The Philippine Red Cross and the Department of Health have both issued directives and information campaigns about the virus but in posters seen in Palawan, the Red Cross completely ignores the fact that the Zika virus is also spread sexually, and the DOH only mentions the fact that it is spread sexually in passing. Both organizations have focused their information on the fact that the Zika virus is most commonly spread through mosquitoes. This is of course worth stressing, since every year millions of Filipinos are infected with other mosquito-borne diseases such as malaria and dengue fever. But it must also be stressed that this virus can be spread through sexual intercourse as well.

Why not warn women about the health risks they potentially face and provide them the means to prevent pregnancy?

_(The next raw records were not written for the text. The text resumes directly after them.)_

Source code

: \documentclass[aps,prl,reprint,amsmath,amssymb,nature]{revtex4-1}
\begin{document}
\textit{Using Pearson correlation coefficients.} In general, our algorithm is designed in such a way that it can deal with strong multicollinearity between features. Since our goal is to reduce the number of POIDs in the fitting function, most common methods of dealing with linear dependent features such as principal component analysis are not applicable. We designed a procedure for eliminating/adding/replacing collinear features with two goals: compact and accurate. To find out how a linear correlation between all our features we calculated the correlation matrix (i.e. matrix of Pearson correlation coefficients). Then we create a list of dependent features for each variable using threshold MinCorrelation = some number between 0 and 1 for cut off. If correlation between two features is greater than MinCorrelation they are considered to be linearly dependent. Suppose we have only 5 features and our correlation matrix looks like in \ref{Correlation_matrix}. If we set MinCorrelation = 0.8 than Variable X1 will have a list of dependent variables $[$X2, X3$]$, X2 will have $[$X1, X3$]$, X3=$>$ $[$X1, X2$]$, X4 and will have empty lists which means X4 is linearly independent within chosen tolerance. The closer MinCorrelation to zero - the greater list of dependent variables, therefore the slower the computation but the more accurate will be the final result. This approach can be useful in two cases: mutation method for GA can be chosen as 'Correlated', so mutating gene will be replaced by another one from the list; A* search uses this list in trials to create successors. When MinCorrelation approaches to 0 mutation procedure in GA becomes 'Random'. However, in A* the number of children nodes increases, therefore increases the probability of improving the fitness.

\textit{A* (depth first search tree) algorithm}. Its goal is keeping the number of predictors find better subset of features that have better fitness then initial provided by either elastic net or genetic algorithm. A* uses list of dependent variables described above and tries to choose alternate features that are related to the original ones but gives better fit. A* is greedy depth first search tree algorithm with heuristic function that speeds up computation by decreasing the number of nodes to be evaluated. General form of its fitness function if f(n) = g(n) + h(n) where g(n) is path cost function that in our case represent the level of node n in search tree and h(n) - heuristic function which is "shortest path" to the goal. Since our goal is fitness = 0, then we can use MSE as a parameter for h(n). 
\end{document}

Sex is a taboo topic in the Philippines but we must not shy away from discussing it, particularly in the context of public health. The Philippines already has an HIV crisis brewing. If people continue to have low condom use, there is potential for the Zika virus to spread quickly. I cannot imagine what will happen to our health infrastructure if in addition to HIV, malaria, dengue and unplanned pregnancy, we also have to deal with an outbreak of Zika infection and potentially hundreds of thousands of babies born with microcephaly or other serious birth defects.

What do we know about prevention of the Zika virus?

· No vaccine exists to prevent Zika.

· Prevent Zika by avoiding mosquito bites.

· Mosquitoes that spread Zika virus bite during the day and night.

· Zika can be passed through sex from a person who has Zika to his or her sex partners. Condoms can reduce the chance of getting Zika from sex.

In summary, to stay Zika-free, one should avoid getting bitten by mosquitoes (this includes using repellant, using mosquito bed nets, and preventing the accumulation of standing water where mosquitoes can breed). People in or who have traveled to areas with the virus should also abstain from sex or use condoms, and delay child bearing until their area has been cleared of an outbreak. If you think you have Zika-like symptoms, see a doctor immediately.